I need only the number of lines in this data that contain the string "from".

========================

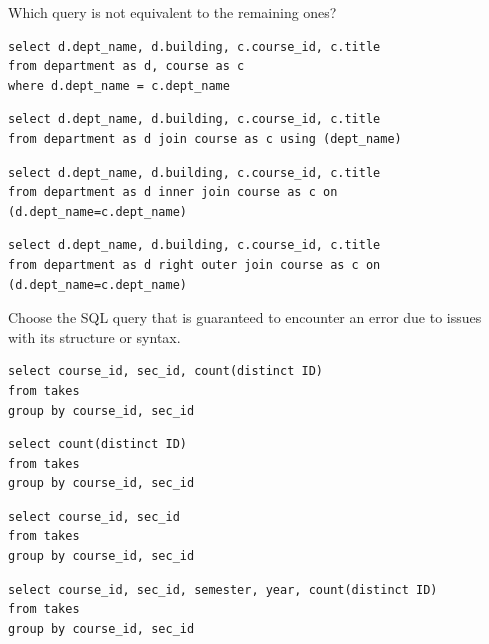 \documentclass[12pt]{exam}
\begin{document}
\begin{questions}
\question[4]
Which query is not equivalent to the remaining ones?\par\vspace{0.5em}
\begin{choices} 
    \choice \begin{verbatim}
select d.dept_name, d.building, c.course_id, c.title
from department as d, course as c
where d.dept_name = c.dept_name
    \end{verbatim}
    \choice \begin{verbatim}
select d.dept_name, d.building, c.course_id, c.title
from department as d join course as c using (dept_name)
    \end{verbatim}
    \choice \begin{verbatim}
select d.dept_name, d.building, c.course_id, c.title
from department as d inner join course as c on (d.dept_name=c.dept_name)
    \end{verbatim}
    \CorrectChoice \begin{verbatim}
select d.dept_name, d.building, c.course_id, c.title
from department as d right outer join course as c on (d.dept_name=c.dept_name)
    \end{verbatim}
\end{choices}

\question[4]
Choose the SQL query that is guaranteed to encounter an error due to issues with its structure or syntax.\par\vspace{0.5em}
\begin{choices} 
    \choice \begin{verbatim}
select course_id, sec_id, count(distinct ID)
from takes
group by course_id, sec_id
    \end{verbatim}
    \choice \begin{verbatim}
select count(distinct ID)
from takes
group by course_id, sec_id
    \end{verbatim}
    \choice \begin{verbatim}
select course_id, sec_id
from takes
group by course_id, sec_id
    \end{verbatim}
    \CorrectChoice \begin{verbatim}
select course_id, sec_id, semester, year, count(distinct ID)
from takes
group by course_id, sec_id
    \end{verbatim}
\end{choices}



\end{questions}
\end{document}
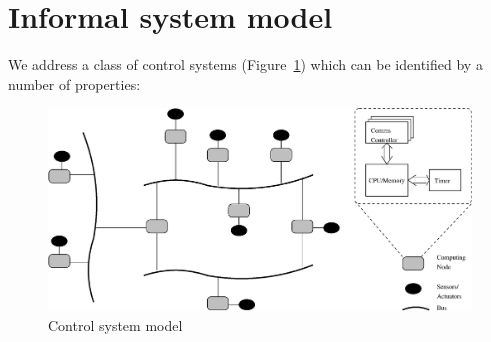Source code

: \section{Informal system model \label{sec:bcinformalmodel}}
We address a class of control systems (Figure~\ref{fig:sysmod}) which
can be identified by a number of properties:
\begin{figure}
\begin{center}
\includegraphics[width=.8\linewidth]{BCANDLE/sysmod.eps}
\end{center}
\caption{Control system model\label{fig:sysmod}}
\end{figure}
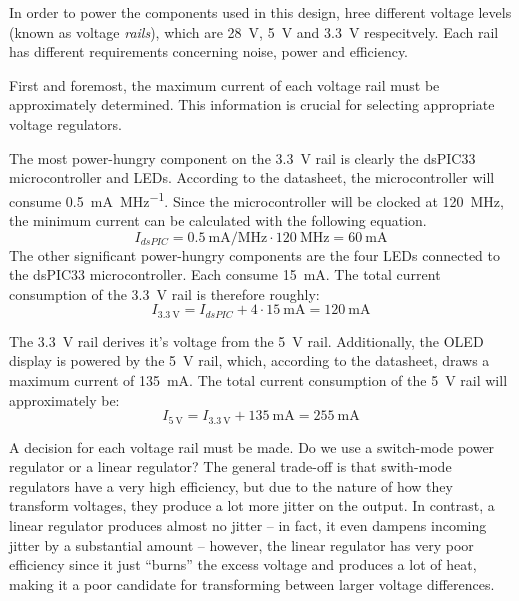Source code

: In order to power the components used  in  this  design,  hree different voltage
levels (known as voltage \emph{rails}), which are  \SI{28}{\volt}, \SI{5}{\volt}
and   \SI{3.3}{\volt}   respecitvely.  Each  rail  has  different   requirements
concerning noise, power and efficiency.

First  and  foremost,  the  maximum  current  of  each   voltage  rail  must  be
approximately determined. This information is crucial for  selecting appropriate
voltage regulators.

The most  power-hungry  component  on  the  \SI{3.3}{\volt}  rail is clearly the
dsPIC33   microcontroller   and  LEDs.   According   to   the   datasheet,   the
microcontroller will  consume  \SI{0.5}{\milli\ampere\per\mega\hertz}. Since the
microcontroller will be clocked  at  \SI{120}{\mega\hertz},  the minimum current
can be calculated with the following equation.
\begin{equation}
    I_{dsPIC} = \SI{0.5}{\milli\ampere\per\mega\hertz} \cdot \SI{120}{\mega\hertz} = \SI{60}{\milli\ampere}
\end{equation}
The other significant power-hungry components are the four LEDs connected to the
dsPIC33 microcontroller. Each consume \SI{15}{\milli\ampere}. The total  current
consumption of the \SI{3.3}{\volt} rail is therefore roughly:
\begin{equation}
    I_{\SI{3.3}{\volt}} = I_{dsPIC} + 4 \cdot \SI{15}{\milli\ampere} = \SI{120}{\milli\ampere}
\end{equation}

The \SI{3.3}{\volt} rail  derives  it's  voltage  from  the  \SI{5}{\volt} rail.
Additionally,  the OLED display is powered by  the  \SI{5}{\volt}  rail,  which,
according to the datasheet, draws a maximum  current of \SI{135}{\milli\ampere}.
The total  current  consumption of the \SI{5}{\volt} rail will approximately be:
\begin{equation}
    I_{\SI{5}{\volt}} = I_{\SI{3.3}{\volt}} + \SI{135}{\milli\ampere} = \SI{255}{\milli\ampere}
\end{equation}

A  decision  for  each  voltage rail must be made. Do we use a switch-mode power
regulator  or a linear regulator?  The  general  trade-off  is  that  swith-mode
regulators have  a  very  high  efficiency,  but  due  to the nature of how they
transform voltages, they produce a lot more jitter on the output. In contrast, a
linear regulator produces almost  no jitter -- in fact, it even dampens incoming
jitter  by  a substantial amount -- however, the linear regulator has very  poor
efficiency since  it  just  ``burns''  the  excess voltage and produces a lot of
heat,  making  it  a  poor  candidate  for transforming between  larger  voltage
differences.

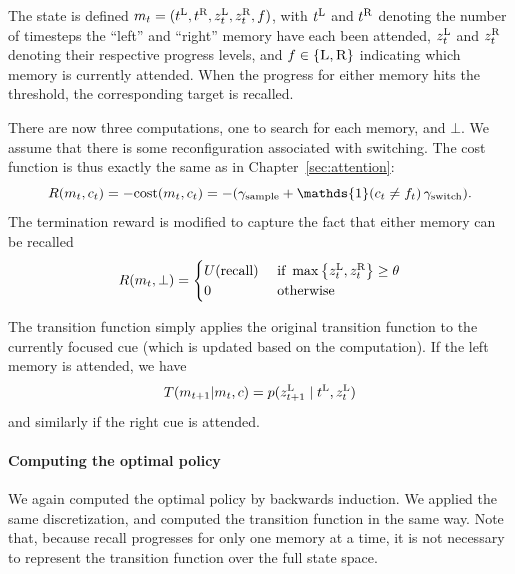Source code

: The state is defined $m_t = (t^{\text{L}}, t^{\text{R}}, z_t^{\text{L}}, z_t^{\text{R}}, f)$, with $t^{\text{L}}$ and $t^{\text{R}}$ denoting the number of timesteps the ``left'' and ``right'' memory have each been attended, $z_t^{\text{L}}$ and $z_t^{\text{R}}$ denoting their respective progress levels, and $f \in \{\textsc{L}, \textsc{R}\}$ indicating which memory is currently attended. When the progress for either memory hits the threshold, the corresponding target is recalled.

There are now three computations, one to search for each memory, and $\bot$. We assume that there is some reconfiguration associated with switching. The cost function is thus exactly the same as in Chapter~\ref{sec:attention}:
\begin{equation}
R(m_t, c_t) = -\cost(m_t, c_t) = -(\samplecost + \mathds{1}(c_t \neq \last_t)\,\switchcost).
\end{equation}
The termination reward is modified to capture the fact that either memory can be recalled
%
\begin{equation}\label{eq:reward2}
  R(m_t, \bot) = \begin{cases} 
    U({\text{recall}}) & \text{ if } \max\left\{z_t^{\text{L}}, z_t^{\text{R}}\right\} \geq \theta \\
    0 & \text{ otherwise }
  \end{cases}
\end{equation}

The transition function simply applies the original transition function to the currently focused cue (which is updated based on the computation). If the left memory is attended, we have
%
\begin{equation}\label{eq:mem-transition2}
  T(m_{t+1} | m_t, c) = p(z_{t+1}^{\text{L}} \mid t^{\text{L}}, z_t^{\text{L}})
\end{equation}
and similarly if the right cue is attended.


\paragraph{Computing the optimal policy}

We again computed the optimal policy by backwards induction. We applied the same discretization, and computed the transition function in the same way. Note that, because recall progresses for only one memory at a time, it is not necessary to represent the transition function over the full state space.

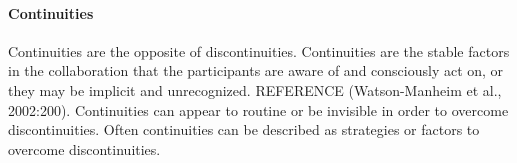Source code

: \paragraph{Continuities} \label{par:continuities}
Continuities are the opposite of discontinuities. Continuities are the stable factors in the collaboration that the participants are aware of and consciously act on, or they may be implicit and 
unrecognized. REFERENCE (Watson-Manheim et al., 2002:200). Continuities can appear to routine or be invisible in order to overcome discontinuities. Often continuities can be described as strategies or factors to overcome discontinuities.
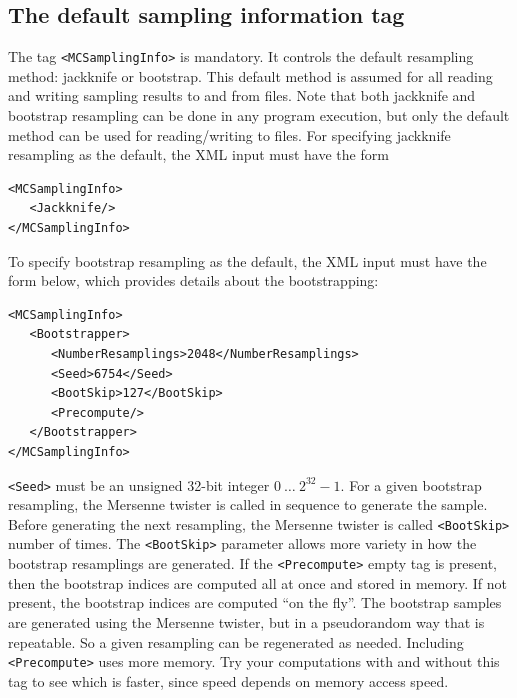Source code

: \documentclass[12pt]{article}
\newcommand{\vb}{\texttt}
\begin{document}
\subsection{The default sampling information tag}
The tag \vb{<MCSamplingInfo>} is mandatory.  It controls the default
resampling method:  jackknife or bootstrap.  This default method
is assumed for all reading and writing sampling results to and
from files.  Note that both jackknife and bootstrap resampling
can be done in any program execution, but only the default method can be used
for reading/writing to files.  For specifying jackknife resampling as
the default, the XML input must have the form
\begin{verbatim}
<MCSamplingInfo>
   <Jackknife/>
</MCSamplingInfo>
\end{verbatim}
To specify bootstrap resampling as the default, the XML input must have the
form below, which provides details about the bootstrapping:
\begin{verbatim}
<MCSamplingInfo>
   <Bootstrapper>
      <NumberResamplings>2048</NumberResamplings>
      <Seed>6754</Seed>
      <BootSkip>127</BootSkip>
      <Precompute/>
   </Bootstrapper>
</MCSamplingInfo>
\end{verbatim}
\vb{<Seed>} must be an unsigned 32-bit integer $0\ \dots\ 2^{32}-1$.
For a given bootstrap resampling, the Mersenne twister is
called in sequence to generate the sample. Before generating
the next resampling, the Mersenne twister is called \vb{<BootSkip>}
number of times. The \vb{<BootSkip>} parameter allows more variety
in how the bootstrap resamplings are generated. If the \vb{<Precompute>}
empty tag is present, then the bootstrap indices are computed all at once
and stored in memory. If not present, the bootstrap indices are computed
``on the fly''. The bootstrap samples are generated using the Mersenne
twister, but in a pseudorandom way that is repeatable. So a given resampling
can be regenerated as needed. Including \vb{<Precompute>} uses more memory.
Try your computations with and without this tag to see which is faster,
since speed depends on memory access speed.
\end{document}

========================

YOUR RESPONSE. 10